• [Aim of the task]: Check every line of the records below for the string "definite" and copy the ones that have it.

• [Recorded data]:
--
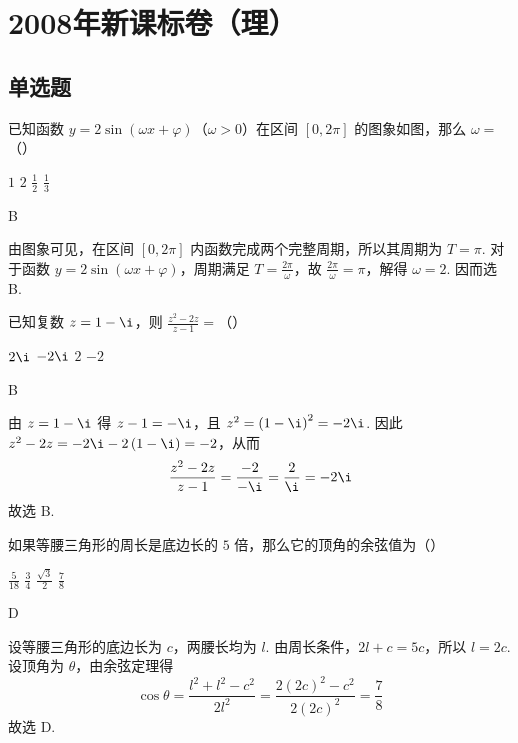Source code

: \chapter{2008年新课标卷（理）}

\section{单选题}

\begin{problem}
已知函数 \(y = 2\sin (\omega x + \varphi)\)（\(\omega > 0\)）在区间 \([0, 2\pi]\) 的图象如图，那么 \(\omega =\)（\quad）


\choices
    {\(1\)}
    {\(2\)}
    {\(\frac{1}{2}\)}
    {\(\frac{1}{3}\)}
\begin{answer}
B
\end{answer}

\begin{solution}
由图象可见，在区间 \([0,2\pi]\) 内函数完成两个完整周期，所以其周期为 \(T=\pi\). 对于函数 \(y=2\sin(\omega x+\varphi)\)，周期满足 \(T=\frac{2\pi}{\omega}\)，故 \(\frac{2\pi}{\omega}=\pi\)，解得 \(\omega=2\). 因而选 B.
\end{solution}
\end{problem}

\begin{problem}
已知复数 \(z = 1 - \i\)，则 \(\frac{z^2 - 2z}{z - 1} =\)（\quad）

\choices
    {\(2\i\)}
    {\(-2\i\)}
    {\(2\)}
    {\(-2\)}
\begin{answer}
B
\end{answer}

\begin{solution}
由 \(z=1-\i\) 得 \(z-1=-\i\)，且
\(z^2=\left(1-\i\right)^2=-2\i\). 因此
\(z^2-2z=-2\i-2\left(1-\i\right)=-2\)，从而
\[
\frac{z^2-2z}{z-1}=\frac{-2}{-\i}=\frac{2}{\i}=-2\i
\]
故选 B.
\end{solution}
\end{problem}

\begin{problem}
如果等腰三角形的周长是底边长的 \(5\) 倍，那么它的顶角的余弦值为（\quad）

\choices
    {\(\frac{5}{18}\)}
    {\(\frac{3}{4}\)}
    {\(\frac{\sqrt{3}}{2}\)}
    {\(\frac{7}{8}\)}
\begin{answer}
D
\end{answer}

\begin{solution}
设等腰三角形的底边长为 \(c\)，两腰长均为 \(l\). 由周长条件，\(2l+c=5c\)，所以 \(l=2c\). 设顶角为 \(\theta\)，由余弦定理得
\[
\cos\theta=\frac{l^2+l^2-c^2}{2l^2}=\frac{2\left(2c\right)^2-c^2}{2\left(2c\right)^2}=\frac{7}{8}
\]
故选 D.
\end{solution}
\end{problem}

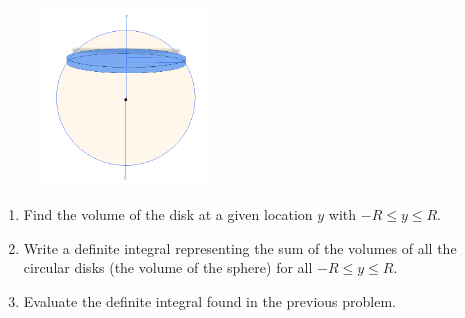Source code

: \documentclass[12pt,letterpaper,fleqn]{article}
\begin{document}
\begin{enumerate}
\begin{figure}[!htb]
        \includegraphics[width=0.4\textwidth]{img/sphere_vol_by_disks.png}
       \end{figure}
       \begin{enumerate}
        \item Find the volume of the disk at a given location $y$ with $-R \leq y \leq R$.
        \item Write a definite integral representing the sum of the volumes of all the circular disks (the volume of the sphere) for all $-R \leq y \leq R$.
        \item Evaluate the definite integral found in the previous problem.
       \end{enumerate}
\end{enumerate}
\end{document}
--
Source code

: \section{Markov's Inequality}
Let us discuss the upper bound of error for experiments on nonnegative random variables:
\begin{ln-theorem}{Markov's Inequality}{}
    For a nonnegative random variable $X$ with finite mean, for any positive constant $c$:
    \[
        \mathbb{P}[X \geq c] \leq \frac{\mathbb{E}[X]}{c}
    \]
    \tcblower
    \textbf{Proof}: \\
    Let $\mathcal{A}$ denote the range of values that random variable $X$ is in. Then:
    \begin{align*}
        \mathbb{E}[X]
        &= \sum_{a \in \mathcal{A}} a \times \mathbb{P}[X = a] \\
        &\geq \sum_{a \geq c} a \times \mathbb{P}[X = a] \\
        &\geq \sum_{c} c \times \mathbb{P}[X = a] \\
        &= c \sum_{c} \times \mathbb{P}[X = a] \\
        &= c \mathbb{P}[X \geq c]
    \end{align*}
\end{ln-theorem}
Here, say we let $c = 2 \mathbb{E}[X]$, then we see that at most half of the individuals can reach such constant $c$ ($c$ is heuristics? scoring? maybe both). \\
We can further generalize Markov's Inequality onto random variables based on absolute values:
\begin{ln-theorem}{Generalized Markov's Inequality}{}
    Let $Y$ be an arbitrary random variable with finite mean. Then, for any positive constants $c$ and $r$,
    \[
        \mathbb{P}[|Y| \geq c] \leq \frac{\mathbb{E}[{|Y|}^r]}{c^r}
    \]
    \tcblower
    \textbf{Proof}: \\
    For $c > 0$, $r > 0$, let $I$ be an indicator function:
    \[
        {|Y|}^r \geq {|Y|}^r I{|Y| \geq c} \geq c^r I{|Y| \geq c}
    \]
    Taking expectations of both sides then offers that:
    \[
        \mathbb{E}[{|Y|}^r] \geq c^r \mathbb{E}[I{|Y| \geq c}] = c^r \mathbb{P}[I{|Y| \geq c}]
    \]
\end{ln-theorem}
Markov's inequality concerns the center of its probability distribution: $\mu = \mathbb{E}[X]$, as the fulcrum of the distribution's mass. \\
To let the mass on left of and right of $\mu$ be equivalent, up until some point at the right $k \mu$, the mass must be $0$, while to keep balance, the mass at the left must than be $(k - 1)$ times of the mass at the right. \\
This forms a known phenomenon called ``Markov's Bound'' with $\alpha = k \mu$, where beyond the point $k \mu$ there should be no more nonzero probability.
--
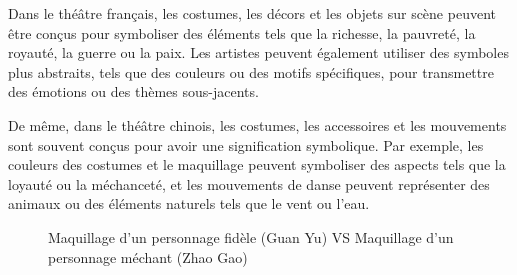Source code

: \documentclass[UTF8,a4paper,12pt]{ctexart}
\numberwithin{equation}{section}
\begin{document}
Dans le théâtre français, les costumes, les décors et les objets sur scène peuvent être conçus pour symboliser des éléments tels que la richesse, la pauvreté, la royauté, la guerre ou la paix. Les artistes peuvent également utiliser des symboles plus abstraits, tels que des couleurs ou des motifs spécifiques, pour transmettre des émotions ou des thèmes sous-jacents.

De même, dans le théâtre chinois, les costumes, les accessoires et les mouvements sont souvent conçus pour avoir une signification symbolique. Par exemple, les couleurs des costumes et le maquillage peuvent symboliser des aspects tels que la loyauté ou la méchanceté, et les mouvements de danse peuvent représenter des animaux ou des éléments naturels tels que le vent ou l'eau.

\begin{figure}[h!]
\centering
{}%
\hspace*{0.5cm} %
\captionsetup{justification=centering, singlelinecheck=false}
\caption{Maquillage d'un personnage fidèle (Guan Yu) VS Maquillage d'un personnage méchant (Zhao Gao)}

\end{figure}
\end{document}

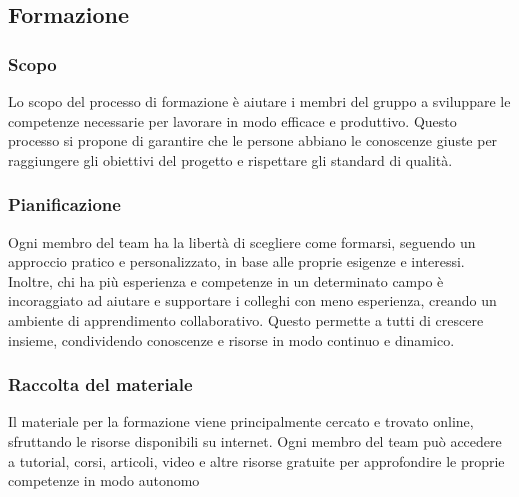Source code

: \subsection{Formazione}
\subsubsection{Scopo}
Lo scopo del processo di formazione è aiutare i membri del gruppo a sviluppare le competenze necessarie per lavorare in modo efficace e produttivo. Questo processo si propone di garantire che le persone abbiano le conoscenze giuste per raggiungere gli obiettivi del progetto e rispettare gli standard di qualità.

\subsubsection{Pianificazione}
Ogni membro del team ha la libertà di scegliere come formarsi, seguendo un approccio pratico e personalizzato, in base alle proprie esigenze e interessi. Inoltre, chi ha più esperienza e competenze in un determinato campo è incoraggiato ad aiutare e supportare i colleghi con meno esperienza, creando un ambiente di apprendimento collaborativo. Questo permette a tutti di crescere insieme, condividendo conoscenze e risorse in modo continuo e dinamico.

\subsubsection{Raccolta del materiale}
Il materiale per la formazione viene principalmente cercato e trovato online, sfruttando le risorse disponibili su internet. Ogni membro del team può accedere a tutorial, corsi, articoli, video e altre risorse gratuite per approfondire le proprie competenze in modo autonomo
--
• [Solved problem]:
        \item Write a definite integral representing the sum of the volumes of all the circular disks (the volume of the sphere) for all $-R \leq y \leq R$.
        \item Evaluate the definite integral found in the previous problem.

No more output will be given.